[Stored data entries]
————
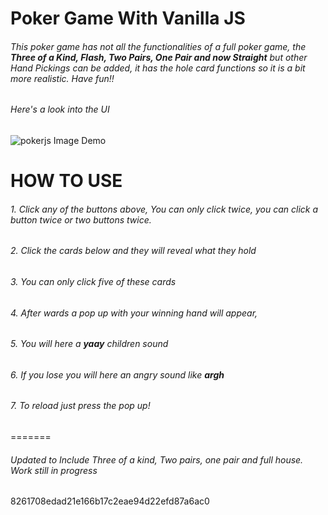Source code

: # Poker Game With Vanilla JS

###### This poker game has not all the functionalities of a full poker game, the **Three of a Kind, Flash, Two Pairs, One Pair and now Straight** but other Hand Pickings can be added, it has the hole card functions so it is a bit more realistic. Have fun!!

###### Here's a look into the UI
![pokerjs Image Demo](https://user-images.githubusercontent.com/69555904/184492845-b5746cef-515f-4af6-a347-46d4158f9f1a.png)


# HOW TO USE
###### 1. Click any of the buttons above, You can only click twice, you can click a button twice or two buttons twice.
###### 2. Click the cards below and they will reveal what they hold
###### 3. You can only click five of these cards
###### 4. After wards a pop up with your winning hand will appear,
###### 5. You will here a ***yaay*** children sound
###### 6. If you lose you will here an angry sound like ***argh***
###### 7. To reload just press the pop up!
=======
###### Updated to Include Three of a kind, Two pairs, one pair and full house. Work still in progress

8261708edad21e166b17c2eae94d22efd87a6ac0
————
**PROBLEM TO WORK ON**
Every line in the data that holds "Three" should be copied out.

**FINAL ANSWER**
###### This poker game has not all the functionalities of a full poker game, the **Three of a Kind, Flash, Two Pairs, One Pair and now Straight** but other Hand Pickings can be added, it has the hole card functions so it is a bit more realistic. Have fun!!
###### Updated to Include Three of a kind, Two pairs, one pair and full house. Work still in progress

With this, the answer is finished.